С 2000 по 2017 годы в России было закрыто около 5400 больниц — половина из существовавших на тот момент 10 700 лечебных учреждений. В среднем закрывалось по 350 больниц и поликлиник в год: в городах и регионах. Эксперты Центра экономических и политических реформ (ЦЭПР) подсчитали что при сохранении таких темпов к 2022 году в России могло остаться около трех тысяч больниц — этот показатель соответствует состоянию медицины в 1913 году.
Мэр Москвы Сергей Собянин, при котором в столице закрыли 60 больниц и 400 поликлиник, пообещал построить вместо них 20 новых современных корпусов в уже действующих клиниках. Но при этом новая инфекционная больница в Коммунарке, которую было решено экстренно использовать под лечение больных коронавирусом, была вынуждена открыться и принимать больных еще до официального завершения строительных работ.
В Санкт-Петербурге мест в инфекционных больницах также не хватает и больных коронавирусом пришлось размещать в непрофильных лечебных заведениях. Аналогичная ситуация сложилась и в других регионах, где из-за оптимизации были сокращены или перепрофилированы больницы. Многие из регионов оказались не на 100% готовы к резкому росту больных коронавирусом, особенно к тем, которые начали поступать в больницы в тяжелом состоянии.
Эпидемия COVID-19 будет настоящим испытанием для российской системы здравоохранения и для той "оптимизации" которую ей ранее организовали российские управленцы от медицины. Как система медпомощи в России сегодня работает на практике, после "оптимизации", где у нее слабые места, а чем российским медучреждениям можно по-настоящему гордиться? Об этом Настоящему Времени рассказала врач-эндокринолог, организатор здравоохранения, основатель Европейской Школы Здоровья Vita+ Лиана Григорян
– Эпидемия коронавируса – это настоящее испытание для системы здравоохранения в любой стране, но особенно для России. Все, что говорилось до этого, – про "оптимизацию", про то, что многие больницы можно закрыть, а многие, наоборот, надо построить, что какие-то врачи не нужны, а какие-то нужны, – это все были теоретические разговоры. А сейчас прямо в боевых условиях это все проверяется. Что, на ваш взгляд, выясняется во время этой проверки? Была ли эффективной "оптимизация" хотя бы в Москве, как вам кажется?
– На сегодняшний день, к счастью, Россия пока еще не столкнулась с пиком эпидемии. Россия принимает все необходимые меры. В частности, если говорить про Россию, она неоднородная. Есть Москва, и есть все остальные регионы.

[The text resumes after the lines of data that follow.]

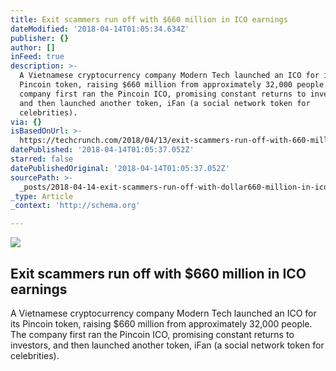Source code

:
 ```yaml
---
title: Exit scammers run off with $660 million in ICO earnings
dateModified: '2018-04-14T01:05:34.634Z'
publisher: {}
author: []
inFeed: true
description: >-
  A Vietnamese cryptocurrency company Modern Tech launched an ICO for its
  Pincoin token, raising $660 million from approximately 32,000 people. The
  company first ran the Pincoin ICO, promising constant returns to investors,
  and then launched another token, iFan (a social network token for
  celebrities).
via: {}
isBasedOnUrl: >-
  https://techcrunch.com/2018/04/13/exit-scammers-run-off-with-660-million-in-ico-earnings/
datePublished: '2018-04-14T01:05:37.052Z'
starred: false
datePublishedOriginal: '2018-04-14T01:05:37.052Z'
sourcePath: >-
  _posts/2018-04-14-exit-scammers-run-off-with-dollar660-million-in-ico-earnings.md
_type: Article
_context: 'http://schema.org'

---
```

<article style=""><img src="https://techcrunch.com/wp-content/uploads/2018/04/img_0734.jpg" /><h1>Exit scammers run off with $660 million in ICO earnings</h1><p>A Vietnamese cryptocurrency company Modern Tech launched an ICO for its Pincoin token, raising $660 million from approximately 32,000 people. The company first ran the Pincoin ICO, promising constant returns to investors, and then launched another token, iFan (a social network token for celebrities).</p></article>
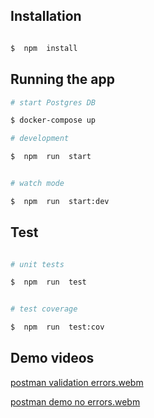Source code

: ## Installation

```bash

$  npm  install

```

## Running the app

```bash
# start Postgres DB

$ docker-compose up

# development

$  npm  run  start


# watch mode

$  npm  run  start:dev

```

## Test

```bash

# unit tests

$  npm  run  test


# test coverage

$  npm  run  test:cov

```
## Demo videos

[postman validation errors.webm](https://github.com/NairiGy/nest-backend/assets/146357796/ced0bdad-e60e-454e-9832-42f0c814b476)

[postman demo no errors.webm](https://github.com/NairiGy/nest-backend/assets/146357796/9043cde9-860c-45c4-8814-7e26167d7956)

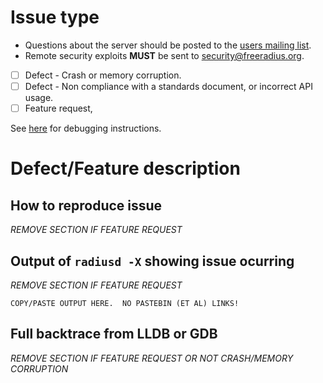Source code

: # Issue type
- Questions about the server should be posted to the [users mailing list](http://freeradius.org/list/users.html).
- Remote security exploits **MUST** be sent to security@freeradius.org.
- [ ] Defect - Crash or memory corruption.
- [ ] Defect - Non compliance with a standards document, or incorrect API usage.
- [ ] Feature request,

See [here](https://github.com/FreeRADIUS/freeradius-server/blob/v3.1.x/doc/bugs) for debugging instructions.

# Defect/Feature description
## How to reproduce issue
*REMOVE SECTION IF FEATURE REQUEST*
 
## Output of ``radiusd -X`` showing issue ocurring
*REMOVE SECTION IF FEATURE REQUEST*

```text
COPY/PASTE OUTPUT HERE.  NO PASTEBIN (ET AL) LINKS!
```
## Full backtrace from LLDB or GDB
*REMOVE SECTION IF FEATURE REQUEST OR NOT CRASH/MEMORY CORRUPTION*
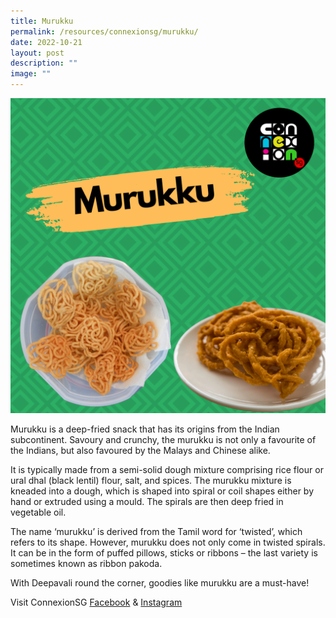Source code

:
 ```yaml
---
title: Murukku
permalink: /resources/connexionsg/murukku/
date: 2022-10-21
layout: post
description: ""
image: ""
---
```

![](/images/connexionsg/2022/Muruku%20IG.png)

Murukku is a deep-fried snack that has its origins from the Indian subcontinent. Savoury and crunchy, the murukku is not only a favourite of the Indians, but also favoured by the Malays and Chinese alike.

It is typically made from a semi-solid dough mixture comprising rice flour or ural dhal (black lentil) flour, salt, and spices. The murukku mixture is kneaded into a dough, which is shaped into spiral or coil shapes either by hand or extruded using a mould. The spirals are then deep fried in vegetable oil.

The name ‘murukku’ is derived from the Tamil word for ‘twisted’, which refers to its shape. However, murukku does not only come in twisted spirals. It can be in the form of puffed pillows, sticks or ribbons – the last variety is sometimes known as ribbon pakoda.

With Deepavali round the corner, goodies like murukku are a must-have!

Visit ConnexionSG [Facebook](https://www.facebook.com/ConnexionSG) & [Instagram](https://www.instagram.com/connexionsg/)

– Давайте отдельно про Москву и про все остальные регионы.
– Если говорить про Москву, то здесь все слава богу. На сегодняшний день в целом по России у нас диагностировано с коронавирусом семь с половиной тысяч больных. В самой Москве больше 26 больниц, которые достаточно хорошо оснащены, имеют все необходимые средства. То есть полная готовность, организованы службы телемедицины, организована полностью маршрутизация, структуры и схемы: как, куда, кого направлять. Диагностика проводится достаточно быстро: уже на вторые сутки в Москве есть результат по определению вируса – положительный или отрицательный.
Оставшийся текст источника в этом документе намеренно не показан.